DATA IN THIS EXERCISE:
==========
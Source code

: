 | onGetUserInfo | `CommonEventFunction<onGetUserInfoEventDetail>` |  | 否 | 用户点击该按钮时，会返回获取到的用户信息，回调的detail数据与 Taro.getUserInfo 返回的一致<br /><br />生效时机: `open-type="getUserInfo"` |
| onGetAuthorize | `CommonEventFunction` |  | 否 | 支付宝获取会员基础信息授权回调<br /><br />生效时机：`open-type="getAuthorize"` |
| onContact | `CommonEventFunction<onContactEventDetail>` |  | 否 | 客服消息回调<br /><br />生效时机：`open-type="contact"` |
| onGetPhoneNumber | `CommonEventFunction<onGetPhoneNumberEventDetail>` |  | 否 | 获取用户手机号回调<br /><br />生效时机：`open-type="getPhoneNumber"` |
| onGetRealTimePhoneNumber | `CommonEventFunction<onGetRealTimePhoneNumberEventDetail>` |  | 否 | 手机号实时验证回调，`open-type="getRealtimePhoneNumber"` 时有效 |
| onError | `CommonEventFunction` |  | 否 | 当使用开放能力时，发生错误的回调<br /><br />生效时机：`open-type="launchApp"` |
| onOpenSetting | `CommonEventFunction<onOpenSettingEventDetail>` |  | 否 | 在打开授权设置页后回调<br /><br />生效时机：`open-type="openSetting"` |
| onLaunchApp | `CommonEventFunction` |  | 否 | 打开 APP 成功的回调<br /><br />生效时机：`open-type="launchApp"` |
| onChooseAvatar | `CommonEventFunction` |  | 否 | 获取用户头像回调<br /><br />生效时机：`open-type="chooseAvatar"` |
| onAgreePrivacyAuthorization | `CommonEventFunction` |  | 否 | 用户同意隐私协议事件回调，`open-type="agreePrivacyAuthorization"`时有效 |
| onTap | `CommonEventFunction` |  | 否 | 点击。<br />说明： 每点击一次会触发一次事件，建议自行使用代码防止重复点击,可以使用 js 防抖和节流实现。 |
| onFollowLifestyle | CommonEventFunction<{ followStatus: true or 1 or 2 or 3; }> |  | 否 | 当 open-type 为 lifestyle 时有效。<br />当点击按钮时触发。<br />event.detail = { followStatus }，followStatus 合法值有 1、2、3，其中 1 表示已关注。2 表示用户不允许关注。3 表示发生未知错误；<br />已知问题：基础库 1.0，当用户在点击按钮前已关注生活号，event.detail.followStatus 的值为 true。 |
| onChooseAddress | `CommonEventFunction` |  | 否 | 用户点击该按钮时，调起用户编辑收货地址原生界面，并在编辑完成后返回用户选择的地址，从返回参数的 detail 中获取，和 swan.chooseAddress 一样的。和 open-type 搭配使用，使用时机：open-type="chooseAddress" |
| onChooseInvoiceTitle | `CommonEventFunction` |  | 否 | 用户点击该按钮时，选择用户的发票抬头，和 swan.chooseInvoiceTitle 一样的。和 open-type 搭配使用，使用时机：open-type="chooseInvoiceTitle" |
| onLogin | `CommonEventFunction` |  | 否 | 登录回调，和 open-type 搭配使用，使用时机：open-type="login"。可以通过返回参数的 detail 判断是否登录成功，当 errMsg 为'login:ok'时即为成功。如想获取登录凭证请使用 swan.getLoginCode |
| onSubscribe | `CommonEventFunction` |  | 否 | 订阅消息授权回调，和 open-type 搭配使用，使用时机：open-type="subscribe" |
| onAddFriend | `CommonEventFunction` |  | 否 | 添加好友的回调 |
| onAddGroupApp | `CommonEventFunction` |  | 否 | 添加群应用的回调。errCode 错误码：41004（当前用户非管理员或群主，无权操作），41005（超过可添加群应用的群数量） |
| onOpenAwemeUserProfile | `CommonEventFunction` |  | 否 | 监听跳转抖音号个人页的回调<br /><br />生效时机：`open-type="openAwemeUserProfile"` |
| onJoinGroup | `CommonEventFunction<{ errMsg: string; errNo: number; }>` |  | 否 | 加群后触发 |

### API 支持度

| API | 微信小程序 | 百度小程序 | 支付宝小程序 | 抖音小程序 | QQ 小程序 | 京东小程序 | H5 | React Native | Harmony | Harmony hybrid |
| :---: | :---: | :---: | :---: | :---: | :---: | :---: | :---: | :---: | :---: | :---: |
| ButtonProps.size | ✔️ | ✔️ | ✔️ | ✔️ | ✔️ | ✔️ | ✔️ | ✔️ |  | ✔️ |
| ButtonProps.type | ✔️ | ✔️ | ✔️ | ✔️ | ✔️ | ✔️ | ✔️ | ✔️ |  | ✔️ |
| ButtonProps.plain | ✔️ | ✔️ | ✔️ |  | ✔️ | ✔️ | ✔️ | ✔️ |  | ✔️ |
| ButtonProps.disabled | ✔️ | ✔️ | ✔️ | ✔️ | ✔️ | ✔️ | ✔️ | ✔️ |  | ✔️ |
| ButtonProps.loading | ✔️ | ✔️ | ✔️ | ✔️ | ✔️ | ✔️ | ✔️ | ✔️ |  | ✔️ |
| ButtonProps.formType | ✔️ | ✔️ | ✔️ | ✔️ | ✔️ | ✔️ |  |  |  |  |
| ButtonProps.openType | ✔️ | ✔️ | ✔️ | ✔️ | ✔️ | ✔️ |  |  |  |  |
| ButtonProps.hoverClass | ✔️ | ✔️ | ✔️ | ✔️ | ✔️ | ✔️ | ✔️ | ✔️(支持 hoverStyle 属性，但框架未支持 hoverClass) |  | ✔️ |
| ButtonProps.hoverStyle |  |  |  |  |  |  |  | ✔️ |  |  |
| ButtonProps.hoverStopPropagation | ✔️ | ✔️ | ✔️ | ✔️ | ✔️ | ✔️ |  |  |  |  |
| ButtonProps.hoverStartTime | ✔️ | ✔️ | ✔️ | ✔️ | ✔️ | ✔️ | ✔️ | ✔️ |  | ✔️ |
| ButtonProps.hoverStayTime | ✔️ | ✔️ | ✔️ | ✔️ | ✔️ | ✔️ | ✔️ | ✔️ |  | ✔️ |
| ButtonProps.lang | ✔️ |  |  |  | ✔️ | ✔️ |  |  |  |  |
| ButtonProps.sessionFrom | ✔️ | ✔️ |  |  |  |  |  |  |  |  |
==========
AIM OF THE TASK: Search the records for the string "errMsg", and copy every line that holds it.

TASK RESPONSE:
| onLogin | `CommonEventFunction` |  | 否 | 登录回调，和 open-type 搭配使用，使用时机：open-type="login"。可以通过返回参数的 detail 判断是否登录成功，当 errMsg 为'login:ok'时即为成功。如想获取登录凭证请使用 swan.getLoginCode |
| onJoinGroup | `CommonEventFunction<{ errMsg: string; errNo: number; }>` |  | 否 | 加群后触发 |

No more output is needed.